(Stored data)
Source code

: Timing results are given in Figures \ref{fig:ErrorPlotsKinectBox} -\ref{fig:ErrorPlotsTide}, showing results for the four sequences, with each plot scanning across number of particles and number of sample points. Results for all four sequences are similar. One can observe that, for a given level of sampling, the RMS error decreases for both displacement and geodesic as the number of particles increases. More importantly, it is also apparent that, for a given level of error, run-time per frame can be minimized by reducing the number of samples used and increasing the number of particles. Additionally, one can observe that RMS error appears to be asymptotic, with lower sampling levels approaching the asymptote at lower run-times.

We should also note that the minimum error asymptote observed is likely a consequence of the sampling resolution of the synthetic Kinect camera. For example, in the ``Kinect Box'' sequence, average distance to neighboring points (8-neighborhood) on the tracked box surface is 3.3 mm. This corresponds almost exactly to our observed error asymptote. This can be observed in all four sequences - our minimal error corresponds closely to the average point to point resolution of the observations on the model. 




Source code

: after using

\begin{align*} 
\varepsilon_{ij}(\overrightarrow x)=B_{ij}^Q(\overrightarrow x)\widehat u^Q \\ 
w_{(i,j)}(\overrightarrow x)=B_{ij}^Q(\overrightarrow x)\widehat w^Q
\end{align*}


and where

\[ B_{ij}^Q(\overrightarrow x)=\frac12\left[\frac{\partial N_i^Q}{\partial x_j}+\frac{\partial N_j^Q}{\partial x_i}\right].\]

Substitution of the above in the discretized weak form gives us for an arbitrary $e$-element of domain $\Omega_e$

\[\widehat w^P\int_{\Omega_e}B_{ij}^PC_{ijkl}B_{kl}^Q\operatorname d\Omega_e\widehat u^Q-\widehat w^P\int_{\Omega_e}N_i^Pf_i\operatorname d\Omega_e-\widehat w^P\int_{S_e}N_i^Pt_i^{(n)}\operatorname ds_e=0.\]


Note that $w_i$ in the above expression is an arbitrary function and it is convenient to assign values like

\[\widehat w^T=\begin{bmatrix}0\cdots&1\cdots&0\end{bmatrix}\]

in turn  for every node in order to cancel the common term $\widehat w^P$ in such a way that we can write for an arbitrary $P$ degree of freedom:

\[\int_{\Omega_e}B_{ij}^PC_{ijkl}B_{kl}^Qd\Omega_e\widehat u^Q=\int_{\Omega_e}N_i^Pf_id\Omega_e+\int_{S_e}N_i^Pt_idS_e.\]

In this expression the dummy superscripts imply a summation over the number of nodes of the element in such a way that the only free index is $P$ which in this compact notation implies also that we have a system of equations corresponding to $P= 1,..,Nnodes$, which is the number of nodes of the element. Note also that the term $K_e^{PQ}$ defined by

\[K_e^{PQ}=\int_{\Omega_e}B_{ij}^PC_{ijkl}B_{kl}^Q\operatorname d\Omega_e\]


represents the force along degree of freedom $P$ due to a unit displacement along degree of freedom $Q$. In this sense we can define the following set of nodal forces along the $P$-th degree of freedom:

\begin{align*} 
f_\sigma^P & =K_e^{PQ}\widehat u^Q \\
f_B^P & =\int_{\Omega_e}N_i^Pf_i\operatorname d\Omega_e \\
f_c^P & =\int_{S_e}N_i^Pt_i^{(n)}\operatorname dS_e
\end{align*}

■ Task brief ■
Extract from the data every line where "number" shows up.

■ Solution ■
: Timing results are given in Figures \ref{fig:ErrorPlotsKinectBox} -\ref{fig:ErrorPlotsTide}, showing results for the four sequences, with each plot scanning across number of particles and number of sample points. Results for all four sequences are similar. One can observe that, for a given level of sampling, the RMS error decreases for both displacement and geodesic as the number of particles increases. More importantly, it is also apparent that, for a given level of error, run-time per frame can be minimized by reducing the number of samples used and increasing the number of particles. Additionally, one can observe that RMS error appears to be asymptotic, with lower sampling levels approaching the asymptote at lower run-times.
In this expression the dummy superscripts imply a summation over the number of nodes of the element in such a way that the only free index is $P$ which in this compact notation implies also that we have a system of equations corresponding to $P= 1,..,Nnodes$, which is the number of nodes of the element. Note also that the term $K_e^{PQ}$ defined by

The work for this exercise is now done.